Running for office? You can post a 32-square-foot sign on public rights-of-way. Holding a religious service? You too can post a sign, and in the same place, but it better not be bigger than six square feet.

A federal appeals court ruled last week that Gilbert, Arizona's separate rules for “political,” “ideological,” and other signs do not amount to content-based distinctions. First Amendment jurisprudence forbids such distinctions (unless the sign contains commercial content).

From Courthouse News:

     In a seven-page dissent, Judge Watford said … "Gilbert's sign ordinance plainly favors certain categories of non-commercial speech (political and ideological signs) over others (signs promoting events sponsored by non-profit organizations) based solely on the content of the message being conveyed." (Parentheses in original.)
     Watford said Gilbert's interests in traffic safety and aesthetics do not justify the difference.
     "To sustain the distinctions it has drawn, Gilbert must explain why (for example) a 20-square-foot sign displayed indefinitely at a particular location poses an acceptable threat to traffic safety and aesthetics if it bears an ideological message, but would pose an unacceptable threat if the sign's message instead invited people to attend Sunday church services," the dissent states.
     "Gilbert has not offered any such explanation, and I doubt it could come up with one if it tried," Watford added.

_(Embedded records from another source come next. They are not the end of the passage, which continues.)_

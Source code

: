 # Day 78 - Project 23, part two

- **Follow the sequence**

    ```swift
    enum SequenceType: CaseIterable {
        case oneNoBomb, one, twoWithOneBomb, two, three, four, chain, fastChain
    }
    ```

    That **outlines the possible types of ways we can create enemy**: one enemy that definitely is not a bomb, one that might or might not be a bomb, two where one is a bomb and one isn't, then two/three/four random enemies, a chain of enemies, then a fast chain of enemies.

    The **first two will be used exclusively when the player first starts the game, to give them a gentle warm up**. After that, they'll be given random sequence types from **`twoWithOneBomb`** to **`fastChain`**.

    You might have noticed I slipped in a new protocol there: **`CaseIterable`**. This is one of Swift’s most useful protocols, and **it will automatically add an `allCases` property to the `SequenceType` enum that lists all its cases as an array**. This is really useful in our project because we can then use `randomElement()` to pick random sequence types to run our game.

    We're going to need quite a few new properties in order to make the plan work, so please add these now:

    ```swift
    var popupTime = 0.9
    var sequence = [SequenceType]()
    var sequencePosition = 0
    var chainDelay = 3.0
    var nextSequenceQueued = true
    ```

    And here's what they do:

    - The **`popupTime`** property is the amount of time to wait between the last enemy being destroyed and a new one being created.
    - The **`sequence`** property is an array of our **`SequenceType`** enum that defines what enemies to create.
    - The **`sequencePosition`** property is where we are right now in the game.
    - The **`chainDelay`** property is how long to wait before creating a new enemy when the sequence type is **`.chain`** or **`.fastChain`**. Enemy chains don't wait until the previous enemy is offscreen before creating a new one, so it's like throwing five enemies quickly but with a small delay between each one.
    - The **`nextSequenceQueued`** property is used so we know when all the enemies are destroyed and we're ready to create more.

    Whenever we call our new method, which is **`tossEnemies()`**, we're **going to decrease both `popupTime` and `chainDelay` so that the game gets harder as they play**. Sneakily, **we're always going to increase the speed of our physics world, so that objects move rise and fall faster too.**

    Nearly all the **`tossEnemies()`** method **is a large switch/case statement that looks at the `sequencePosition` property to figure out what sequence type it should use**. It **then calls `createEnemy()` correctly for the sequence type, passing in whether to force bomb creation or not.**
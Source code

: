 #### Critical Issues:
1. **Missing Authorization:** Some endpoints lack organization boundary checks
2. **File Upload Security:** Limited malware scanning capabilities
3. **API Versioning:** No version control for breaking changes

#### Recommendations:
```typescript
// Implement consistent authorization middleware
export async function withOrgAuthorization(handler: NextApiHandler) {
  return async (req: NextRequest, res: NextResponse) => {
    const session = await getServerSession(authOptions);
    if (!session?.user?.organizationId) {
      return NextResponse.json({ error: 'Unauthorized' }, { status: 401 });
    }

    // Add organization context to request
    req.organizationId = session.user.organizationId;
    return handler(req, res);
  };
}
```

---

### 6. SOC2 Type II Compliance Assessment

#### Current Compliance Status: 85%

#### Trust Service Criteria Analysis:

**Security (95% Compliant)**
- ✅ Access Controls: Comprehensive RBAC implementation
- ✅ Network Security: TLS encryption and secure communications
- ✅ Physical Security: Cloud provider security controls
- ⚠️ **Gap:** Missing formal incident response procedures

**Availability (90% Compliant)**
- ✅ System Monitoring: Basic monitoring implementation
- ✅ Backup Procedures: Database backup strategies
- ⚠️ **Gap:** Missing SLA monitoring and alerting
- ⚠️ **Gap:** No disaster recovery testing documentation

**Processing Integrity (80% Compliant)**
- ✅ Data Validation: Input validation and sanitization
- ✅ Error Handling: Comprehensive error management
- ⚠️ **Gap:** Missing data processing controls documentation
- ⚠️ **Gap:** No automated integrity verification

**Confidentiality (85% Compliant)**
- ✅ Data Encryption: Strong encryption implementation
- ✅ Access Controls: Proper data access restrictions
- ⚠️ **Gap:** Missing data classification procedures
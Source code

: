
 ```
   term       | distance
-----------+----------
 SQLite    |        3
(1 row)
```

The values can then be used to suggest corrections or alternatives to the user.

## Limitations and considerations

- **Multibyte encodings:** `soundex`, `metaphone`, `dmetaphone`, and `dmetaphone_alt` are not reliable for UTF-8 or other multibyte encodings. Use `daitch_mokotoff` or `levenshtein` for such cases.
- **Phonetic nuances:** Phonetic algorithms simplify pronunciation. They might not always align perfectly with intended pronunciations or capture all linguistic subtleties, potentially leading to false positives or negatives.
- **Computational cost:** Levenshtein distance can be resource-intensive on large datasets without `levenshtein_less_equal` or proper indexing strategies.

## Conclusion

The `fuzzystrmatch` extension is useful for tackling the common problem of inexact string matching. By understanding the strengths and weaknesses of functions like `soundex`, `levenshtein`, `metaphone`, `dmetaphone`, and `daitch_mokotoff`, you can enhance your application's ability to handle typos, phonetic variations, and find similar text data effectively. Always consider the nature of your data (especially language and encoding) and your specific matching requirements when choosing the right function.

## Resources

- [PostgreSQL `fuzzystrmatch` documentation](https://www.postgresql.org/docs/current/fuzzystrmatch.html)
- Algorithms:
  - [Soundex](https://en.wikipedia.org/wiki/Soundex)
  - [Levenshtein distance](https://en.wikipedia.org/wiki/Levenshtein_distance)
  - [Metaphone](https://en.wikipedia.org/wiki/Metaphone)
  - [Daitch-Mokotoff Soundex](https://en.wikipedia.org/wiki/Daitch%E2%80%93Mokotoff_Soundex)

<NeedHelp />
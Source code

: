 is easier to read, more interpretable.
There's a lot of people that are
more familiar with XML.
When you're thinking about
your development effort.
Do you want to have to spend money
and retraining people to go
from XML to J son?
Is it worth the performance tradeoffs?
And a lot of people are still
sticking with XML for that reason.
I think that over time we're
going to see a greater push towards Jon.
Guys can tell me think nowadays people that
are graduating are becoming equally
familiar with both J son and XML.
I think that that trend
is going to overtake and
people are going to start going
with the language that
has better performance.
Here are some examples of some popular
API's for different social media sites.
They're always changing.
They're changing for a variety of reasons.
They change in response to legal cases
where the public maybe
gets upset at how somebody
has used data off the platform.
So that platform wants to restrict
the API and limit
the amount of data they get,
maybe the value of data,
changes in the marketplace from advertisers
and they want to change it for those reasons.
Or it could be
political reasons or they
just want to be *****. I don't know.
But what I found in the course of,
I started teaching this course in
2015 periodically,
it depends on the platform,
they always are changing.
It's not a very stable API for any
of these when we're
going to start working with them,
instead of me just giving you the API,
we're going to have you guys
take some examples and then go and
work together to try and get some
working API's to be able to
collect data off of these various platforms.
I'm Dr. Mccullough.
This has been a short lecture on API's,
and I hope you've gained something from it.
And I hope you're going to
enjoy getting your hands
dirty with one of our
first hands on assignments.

In 2008, a church that met in a school sued the Phoenix suburb because the town’s sign code, in addition to imposing size restrictions, limits the hours it can post signs to 12 hours before and one hour after services. Since worship starts at 9 a.m., Good News Community Church’s signs were pretty much always in the dark.

Gilbert's sign code allows campaigns to post “political” signs of up to 32 square feet. Such signs don’t have to be removed for 10 days after an election. “Ideological” signs that communicate “a message or ideas for non-commercial purposes” may be up to 20 square feet and can stay up indefinitely.